She brought up the proposed staffing shakeups when she accompanied Justice Thomas to a private lunch with Trump and First Lady Melania Trump at the White House in November 2018, according to multiple sources. The New York Times previously reported on the meal, but not about the topics that were discussed.
Sources told CNN that during the lunch, Ginni Thomas told Trump that she knew about several candidates for administration jobs, and Trump asked her to follow up with his staff.
In the ensuing weeks, Ginni Tomas tried to secure a follow-up meeting with Trump. But some White House aides slow-walked her requests because they were afraid she might undermine Trump’s signature criminal justice reform bill, and because of their concerns about her personnel recommendations, people familiar with those efforts told CNN.
Trump signed the First Step Act into law on December 21, 2018. Weeks later, Ginni Thomas and members of her right-wing Groundswell group — including a congressional chief of staff and an anti-transgender activist — met with Trump in the Roosevelt Room at the White House. Ivanka Trump was also present for parts of the meeting, according to The New York Times.
During the meeting, Thomas complained that hostile “deep state” officials within the White House were blocking her recommended candidates from getting jobs in the administration. She aimed some her of complaints directly at Trump aides who were in the room, accusing them of quashing her efforts to install MAGA devotees inside agency posts and the White House, according to two people who were present for the meeting.

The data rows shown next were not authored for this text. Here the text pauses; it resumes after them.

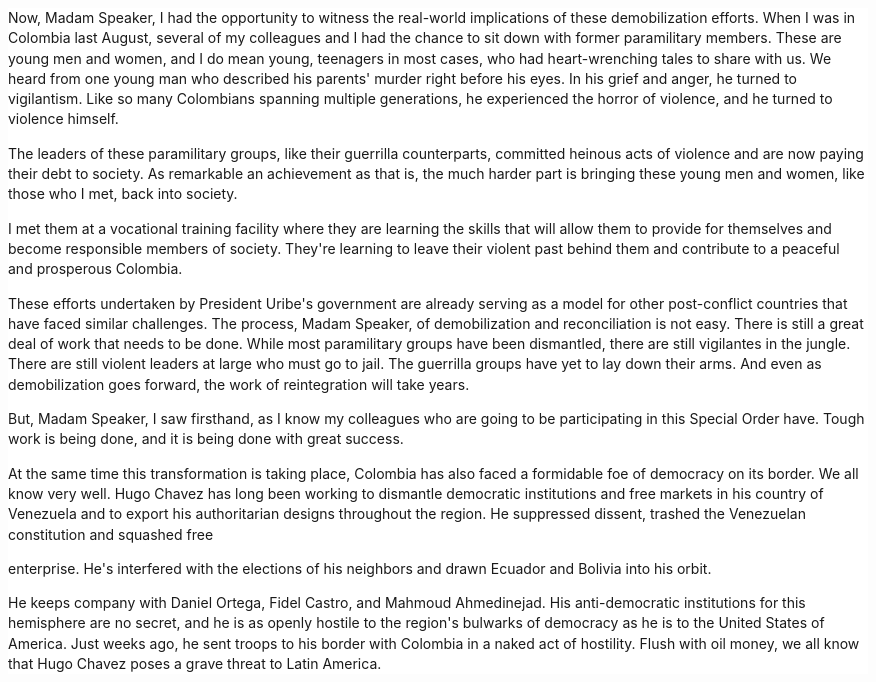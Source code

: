 Now, Madam Speaker, I had the opportunity to witness the real-world 
implications of these demobilization efforts. When I was in Colombia 
last August, several of my colleagues and I had the chance to sit down 
with former paramilitary members. These are young men and women, and I 
do mean young, teenagers in most cases, who had heart-wrenching tales 
to share with us. We heard from one young man who described his 
parents' murder right before his eyes. In his grief and anger, he 
turned to vigilantism. Like so many Colombians spanning multiple 
generations, he experienced the horror of violence, and he turned to 
violence himself.

The leaders of these paramilitary groups, like their guerrilla 
counterparts, committed heinous acts of violence and are now paying 
their debt to society. As remarkable an achievement as that is, the 
much harder part is bringing these young men and women, like those who 
I met, back into society.

I met them at a vocational training facility where they are learning 
the skills that will allow them to provide for themselves and become 
responsible members of society. They're learning to leave their violent 
past behind them and contribute to a peaceful and prosperous Colombia.

These efforts undertaken by President Uribe's government are already 
serving as a model for other post-conflict countries that have faced 
similar challenges. The process, Madam Speaker, of demobilization and 
reconciliation is not easy. There is still a great deal of work that 
needs to be done. While most paramilitary groups have been dismantled, 
there are still vigilantes in the jungle. There are still violent 
leaders at large who must go to jail. The guerrilla groups have yet to 
lay down their arms. And even as demobilization goes forward, the work 
of reintegration will take years.

But, Madam Speaker, I saw firsthand, as I know my colleagues who are 
going to be participating in this Special Order have. Tough work is 
being done, and it is being done with great success.

At the same time this transformation is taking place, Colombia has 
also faced a formidable foe of democracy on its border. We all know 
very well. Hugo Chavez has long been working to dismantle democratic 
institutions and free markets in his country of Venezuela and to export 
his authoritarian designs throughout the region. He suppressed dissent, 
trashed the Venezuelan constitution and squashed free


enterprise. He's interfered with the elections of his neighbors and 
drawn Ecuador and Bolivia into his orbit.

He keeps company with Daniel Ortega, Fidel Castro, and Mahmoud 
Ahmedinejad. His anti-democratic institutions for this hemisphere are 
no secret, and he is as openly hostile to the region's bulwarks of 
democracy as he is to the United States of America. Just weeks ago, he 
sent troops to his border with Colombia in a naked act of hostility. 
Flush with oil money, we all know that Hugo Chavez poses a grave threat 
to Latin America.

She even gave Trump her list of recommended hires during the meeting, a source told CNN.
Top aides had briefed Trump before his meeting with Thomas and informed him that there were problems with the candidate she was pushing, former Trump White House officials revealed to CNN for the first time. One of the former officials said they were afraid that Trump would have been easily persuaded by Ginni Thomas’ suggestions if they hadn’t briefed him beforehand.
Controversy for the high court
The firestorm over Ginni Thomas’ role in the efforts to overturn the 2020 election has once again raised questions about Justice Thomas’ complicated position on the Supreme Court, and whether he should recuse himself from any January 6-related cases that might come up. But public pressure can only go so far. All decisions regarding recusal are solely up to each justice.
A native Nebraskan, Ginni Thomas worked for Omaha-based former GOP Rep. Hal Daub in the 1980s, shortly before she met Justice Thomas. Daub stayed friends with the high-profile couple and told CNN that he believes it’s “preposterous” to accuse them of acting unethically.
“They understand the relationship with the government and the (Supreme) Court,” Daub said. “He respects her right to her own voice. And he has been assiduous to avoid accusations of impropriety… as one of nine Supreme Court judges, he has a duty to serve and not recuse.”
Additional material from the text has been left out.